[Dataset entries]
☆ ☆ ☆

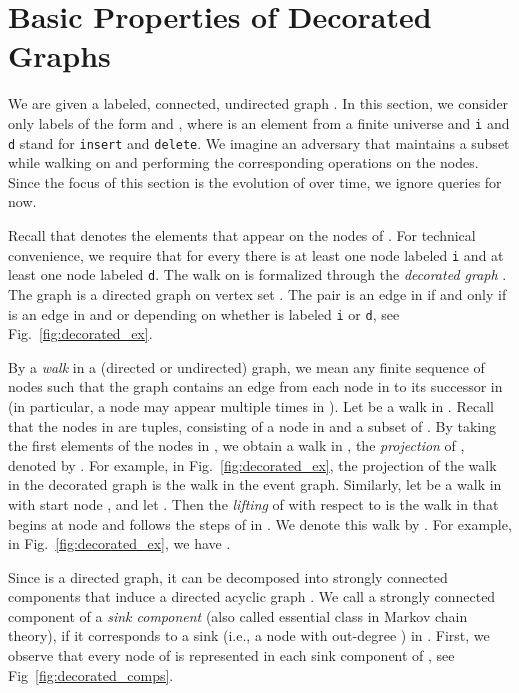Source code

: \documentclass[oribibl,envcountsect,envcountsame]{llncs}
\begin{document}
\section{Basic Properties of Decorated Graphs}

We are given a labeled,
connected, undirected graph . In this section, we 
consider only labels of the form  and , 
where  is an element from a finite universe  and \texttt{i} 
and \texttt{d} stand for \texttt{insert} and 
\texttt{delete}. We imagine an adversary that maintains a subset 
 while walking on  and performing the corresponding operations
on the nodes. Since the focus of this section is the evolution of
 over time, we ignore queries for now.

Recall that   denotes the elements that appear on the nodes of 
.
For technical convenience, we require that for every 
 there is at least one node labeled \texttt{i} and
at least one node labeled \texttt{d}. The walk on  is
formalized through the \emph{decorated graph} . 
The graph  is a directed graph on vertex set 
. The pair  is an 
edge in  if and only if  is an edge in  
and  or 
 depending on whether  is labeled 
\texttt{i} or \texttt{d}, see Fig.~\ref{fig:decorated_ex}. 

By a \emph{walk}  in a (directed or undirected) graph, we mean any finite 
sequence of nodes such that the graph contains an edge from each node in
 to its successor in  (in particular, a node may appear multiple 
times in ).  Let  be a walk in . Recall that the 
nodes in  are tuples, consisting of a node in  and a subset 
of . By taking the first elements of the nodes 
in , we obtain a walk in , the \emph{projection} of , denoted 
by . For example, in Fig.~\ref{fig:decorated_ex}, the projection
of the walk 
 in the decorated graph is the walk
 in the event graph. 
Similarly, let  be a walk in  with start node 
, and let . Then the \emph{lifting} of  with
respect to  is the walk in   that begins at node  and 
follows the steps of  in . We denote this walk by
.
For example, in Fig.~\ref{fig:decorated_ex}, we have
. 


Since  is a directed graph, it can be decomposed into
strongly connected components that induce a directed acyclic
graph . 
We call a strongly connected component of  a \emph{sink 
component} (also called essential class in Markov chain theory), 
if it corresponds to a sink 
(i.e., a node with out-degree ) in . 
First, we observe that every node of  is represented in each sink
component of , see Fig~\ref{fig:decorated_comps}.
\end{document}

☆ ☆ ☆

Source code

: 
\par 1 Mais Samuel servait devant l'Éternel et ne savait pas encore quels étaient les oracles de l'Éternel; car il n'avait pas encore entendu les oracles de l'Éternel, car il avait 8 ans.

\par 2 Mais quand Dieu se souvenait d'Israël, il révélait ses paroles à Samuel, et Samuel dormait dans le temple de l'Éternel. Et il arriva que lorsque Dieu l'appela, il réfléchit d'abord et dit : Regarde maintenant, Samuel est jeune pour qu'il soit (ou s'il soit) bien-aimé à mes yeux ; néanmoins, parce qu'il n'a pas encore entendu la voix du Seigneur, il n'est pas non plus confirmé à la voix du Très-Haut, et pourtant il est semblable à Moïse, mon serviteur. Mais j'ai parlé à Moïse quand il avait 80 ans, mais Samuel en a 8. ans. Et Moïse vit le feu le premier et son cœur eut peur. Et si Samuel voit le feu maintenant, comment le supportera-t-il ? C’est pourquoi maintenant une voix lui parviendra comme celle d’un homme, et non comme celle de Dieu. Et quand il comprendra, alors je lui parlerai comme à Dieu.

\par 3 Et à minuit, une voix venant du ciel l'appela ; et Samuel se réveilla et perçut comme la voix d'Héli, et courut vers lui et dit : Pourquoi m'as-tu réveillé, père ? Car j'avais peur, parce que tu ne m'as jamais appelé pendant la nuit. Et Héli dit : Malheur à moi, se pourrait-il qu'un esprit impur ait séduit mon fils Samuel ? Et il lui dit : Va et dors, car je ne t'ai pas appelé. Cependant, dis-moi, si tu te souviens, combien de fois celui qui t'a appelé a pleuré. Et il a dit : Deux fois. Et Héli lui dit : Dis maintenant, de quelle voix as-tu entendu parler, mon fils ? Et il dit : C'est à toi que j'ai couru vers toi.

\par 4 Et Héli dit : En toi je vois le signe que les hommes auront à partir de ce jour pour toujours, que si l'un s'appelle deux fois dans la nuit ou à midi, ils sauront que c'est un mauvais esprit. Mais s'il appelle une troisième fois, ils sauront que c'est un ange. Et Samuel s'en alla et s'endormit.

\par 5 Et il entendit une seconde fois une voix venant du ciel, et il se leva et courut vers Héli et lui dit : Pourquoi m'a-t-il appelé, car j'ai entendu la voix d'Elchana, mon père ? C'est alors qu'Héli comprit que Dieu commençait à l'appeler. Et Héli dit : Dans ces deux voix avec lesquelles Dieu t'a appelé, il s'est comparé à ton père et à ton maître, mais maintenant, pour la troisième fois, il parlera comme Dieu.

☆ ☆ ☆

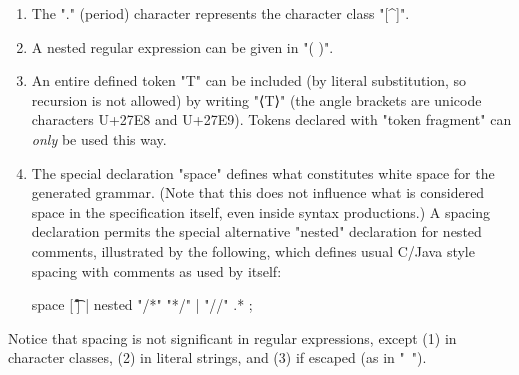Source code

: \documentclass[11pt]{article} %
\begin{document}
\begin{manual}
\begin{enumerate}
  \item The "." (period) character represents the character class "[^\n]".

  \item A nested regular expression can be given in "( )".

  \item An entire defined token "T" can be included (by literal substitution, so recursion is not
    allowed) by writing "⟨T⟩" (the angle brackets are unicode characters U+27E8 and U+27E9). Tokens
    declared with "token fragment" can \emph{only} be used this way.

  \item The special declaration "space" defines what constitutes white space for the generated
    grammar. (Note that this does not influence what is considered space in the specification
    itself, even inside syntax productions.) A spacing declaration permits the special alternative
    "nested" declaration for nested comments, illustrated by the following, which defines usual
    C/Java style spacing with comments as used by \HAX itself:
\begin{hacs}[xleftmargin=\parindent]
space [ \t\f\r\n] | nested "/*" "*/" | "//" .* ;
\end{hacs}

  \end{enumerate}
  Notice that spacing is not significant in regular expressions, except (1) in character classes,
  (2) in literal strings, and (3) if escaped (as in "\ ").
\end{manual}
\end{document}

☆ ☆ ☆

PROMPT: Counting every line of the records above that has the word "projection", state the total and give nothing besides it.

TASK RESPONSE: 2